By Meghan Chua
When she was young, Elise Marifian was already curious about poverty and the major discrepancies between what people have or don’t have.
“I grew up really close by to a community that’s very, very impoverished,” Marifian said, adding that she would notice other kids in that community. “I knew, even though I was young, that the world they lived in was so different from mine, and the opportunities that I had were just not within their reach. And so I was always really curious about why those differences existed and whether or not something could be done.”
Over time, other experiences underscored that curiosity and homed in on what would eventually become the topic of her PhD dissertation. Marifian took a family trip to Armenia, her ancestral homeland, where she also saw a lot of poverty. In college, she took a macroeconomics course in the spring of 2008, right as the financial crisis was unfolding.

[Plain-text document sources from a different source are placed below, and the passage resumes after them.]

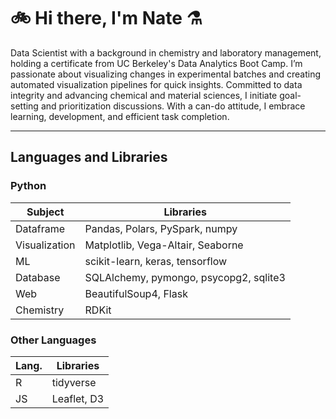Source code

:# 🚲 Hi there, I'm Nate ⚗️

Data Scientist with a background in chemistry and laboratory management, holding a certificate from UC Berkeley's Data Analytics Boot Camp. I’m passionate about visualizing changes in experimental batches and creating automated visualization pipelines for quick insights. Committed to data integrity and advancing chemical and material sciences, I initiate goal-setting and prioritization discussions. With a can-do attitude, I embrace learning, development, and efficient task completion.

---

## Languages and Libraries

### Python

Subject| Libraries
---|---
Dataframe | Pandas, Polars, PySpark, numpy
Visualization | Matplotlib, Vega-Altair, Seaborne
ML | scikit-learn, keras, tensorflow
Database | SQLAlchemy, pymongo, psycopg2, sqlite3
Web | BeautifulSoup4, Flask
Chemistry | RDKit

### Other Languages
Lang. | Libraries
---|---
R | tidyverse
JS | Leaflet, D3

<!--

Skills 
Languages: Python, SQL, R, Java, Javascript, HTML/CSS, JSON
Applications:  VS Code, Jupyter Lab, R-Studio, postgreSQL, SQlite, MongoDB, Tableau, GitHub, GIT, CLI
Python Libraries: pandas, numpy, scikit-learn, scipy, matplotlib, vega-altair, SQLAlchemy, pymongo, Flask, BeautifulSoup, RDKit, openBabel
Chemical: Electrochemical testing, organic synthesis, ultra-pure analytical chemistry, Chemdraw, SciFinder. DFT modeling basics
WebDev Libraries: JS - Leaflet, D3, Plotly

**Nate-Sheibley/Nate-Sheibley** is a ✨ _special_ ✨ repository because its `README.md` (this file) appears on your GitHub profile.
-->
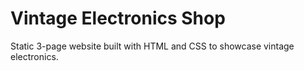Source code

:# Vintage Electronics Shop
Static 3-page website built with HTML and CSS to showcase vintage electronics.
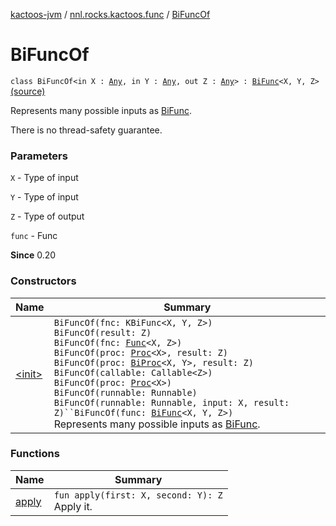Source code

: [kactoos-jvm](../../index.md) / [nnl.rocks.kactoos.func](../index.md) / [BiFuncOf](.)

# BiFuncOf

`class BiFuncOf<in X : `[`Any`](https://kotlinlang.org/api/latest/jvm/stdlib/kotlin/-any/index.html)`, in Y : `[`Any`](https://kotlinlang.org/api/latest/jvm/stdlib/kotlin/-any/index.html)`, out Z : `[`Any`](https://kotlinlang.org/api/latest/jvm/stdlib/kotlin/-any/index.html)`> : `[`BiFunc`](../../nnl.rocks.kactoos/-bi-func/index.md)`<X, Y, Z>` [(source)](https://github.com/neonailol/kactoos/blob/master/kactoos-jvm/src/main/kotlin/nnl/rocks/kactoos/func/BiFuncOf.kt#L21)

Represents many possible inputs as [BiFunc](../../nnl.rocks.kactoos/-bi-func/index.md).

There is no thread-safety guarantee.

### Parameters

`X` - Type of input

`Y` - Type of input

`Z` - Type of output

`func` - Func

**Since**
0.20

### Constructors

| Name | Summary |
|---|---|
| [&lt;init&gt;](-init-.md) | `BiFuncOf(fnc: KBiFunc<X, Y, Z>)`<br>`BiFuncOf(result: Z)`<br>`BiFuncOf(fnc: `[`Func`](../../nnl.rocks.kactoos/-func/index.md)`<X, Z>)`<br>`BiFuncOf(proc: `[`Proc`](../../nnl.rocks.kactoos/-proc/index.md)`<X>, result: Z)`<br>`BiFuncOf(proc: `[`BiProc`](../../nnl.rocks.kactoos/-bi-proc/index.md)`<X, Y>, result: Z)`<br>`BiFuncOf(callable: Callable<Z>)`<br>`BiFuncOf(proc: `[`Proc`](../../nnl.rocks.kactoos/-proc/index.md)`<X>)`<br>`BiFuncOf(runnable: Runnable)`<br>`BiFuncOf(runnable: Runnable, input: X, result: Z)``BiFuncOf(func: `[`BiFunc`](../../nnl.rocks.kactoos/-bi-func/index.md)`<X, Y, Z>)`<br>Represents many possible inputs as [BiFunc](../../nnl.rocks.kactoos/-bi-func/index.md). |

### Functions

| Name | Summary |
|---|---|
| [apply](apply.md) | `fun apply(first: X, second: Y): Z`<br>Apply it. |
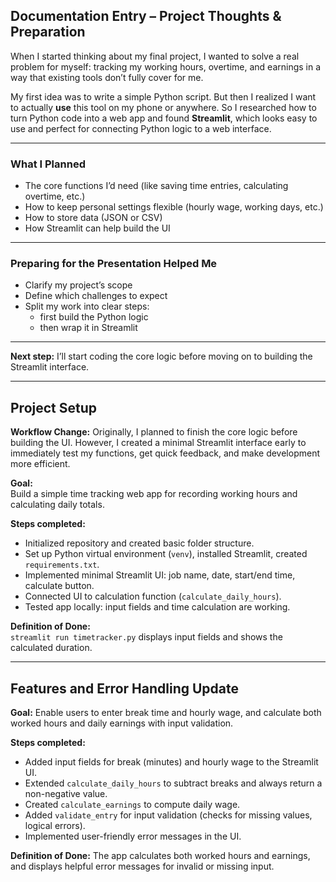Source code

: ## Documentation Entry – Project Thoughts & Preparation

When I started thinking about my final project, I wanted to solve a real problem for myself: tracking my working hours, overtime, and earnings in a way that existing tools don’t fully cover for me.

My first idea was to write a simple Python script. But then I realized I want to actually **use** this tool on my phone or anywhere. So I researched how to turn Python code into a web app and found **Streamlit**, which looks easy to use and perfect for connecting Python logic to a web interface.

---

### What I Planned

- The core functions I’d need (like saving time entries, calculating overtime, etc.)
- How to keep personal settings flexible (hourly wage, working days, etc.)
- How to store data (JSON or CSV)
- How Streamlit can help build the UI

---

### Preparing for the Presentation Helped Me

- Clarify my project’s scope
- Define which challenges to expect
- Split my work into clear steps:
  - first build the Python logic
  - then wrap it in Streamlit

---

**Next step:** I’ll start coding the core logic before moving on to building the Streamlit interface.

--- 

## Project Setup

**Workflow Change:**
Originally, I planned to finish the core logic before building the UI. However, I created a minimal Streamlit interface early to immediately test my functions, get quick feedback, and make development more efficient. 

**Goal:**  
Build a simple time tracking web app for recording working hours and calculating daily totals.

**Steps completed:**
- Initialized repository and created basic folder structure.
- Set up Python virtual environment (`venv`), installed Streamlit, created `requirements.txt`.
- Implemented minimal Streamlit UI: job name, date, start/end time, calculate button.
- Connected UI to calculation function (`calculate_daily_hours`).
- Tested app locally: input fields and time calculation are working.

**Definition of Done:**  
`streamlit run timetracker.py` displays input fields and shows the calculated duration.

---

## Features and Error Handling Update

**Goal:**
Enable users to enter break time and hourly wage, and calculate both worked hours and daily earnings with input validation.

**Steps completed:**
- Added input fields for break (minutes) and hourly wage to the Streamlit UI.
- Extended `calculate_daily_hours` to subtract breaks and always return a non-negative value.
- Created `calculate_earnings` to compute daily wage.
- Added `validate_entry` for input validation (checks for missing values, logical errors).
- Implemented user-friendly error messages in the UI.

**Definition of Done:**
The app calculates both worked hours and earnings, and displays helpful error messages for invalid or missing input.


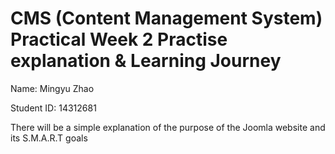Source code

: # CMS (Content Management System) Practical Week 2 Practise explanation & Learning Journey
Name: Mingyu Zhao

Student ID: 14312681

There will be a simple explanation of the purpose of the Joomla website and its S.M.A.R.T goals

After college, she got a job working at the Federal Reserve Bank in its economic research division. She remembers how one day while chatting with an acquaintance, she found herself speaking passionately about educational inequities.
“It just dawned on me that I wanted to research that,” she said.
Marifian applied for the PhD program at the UW–Madison Department of Economics, attracted by its reputation as a strong department and the many world-class economics faculty who research education. Marifian added that the fact that UW–Madison has a great School of Education was also an important factor.
At UW–Madison, Marifian became part of the Wisconsin Center for Education Research’s Interdisciplinary Training Program (ITP). Funded by the U.S. Department of Education, ITP supports and trains students from a variety of disciplines who are doing education research.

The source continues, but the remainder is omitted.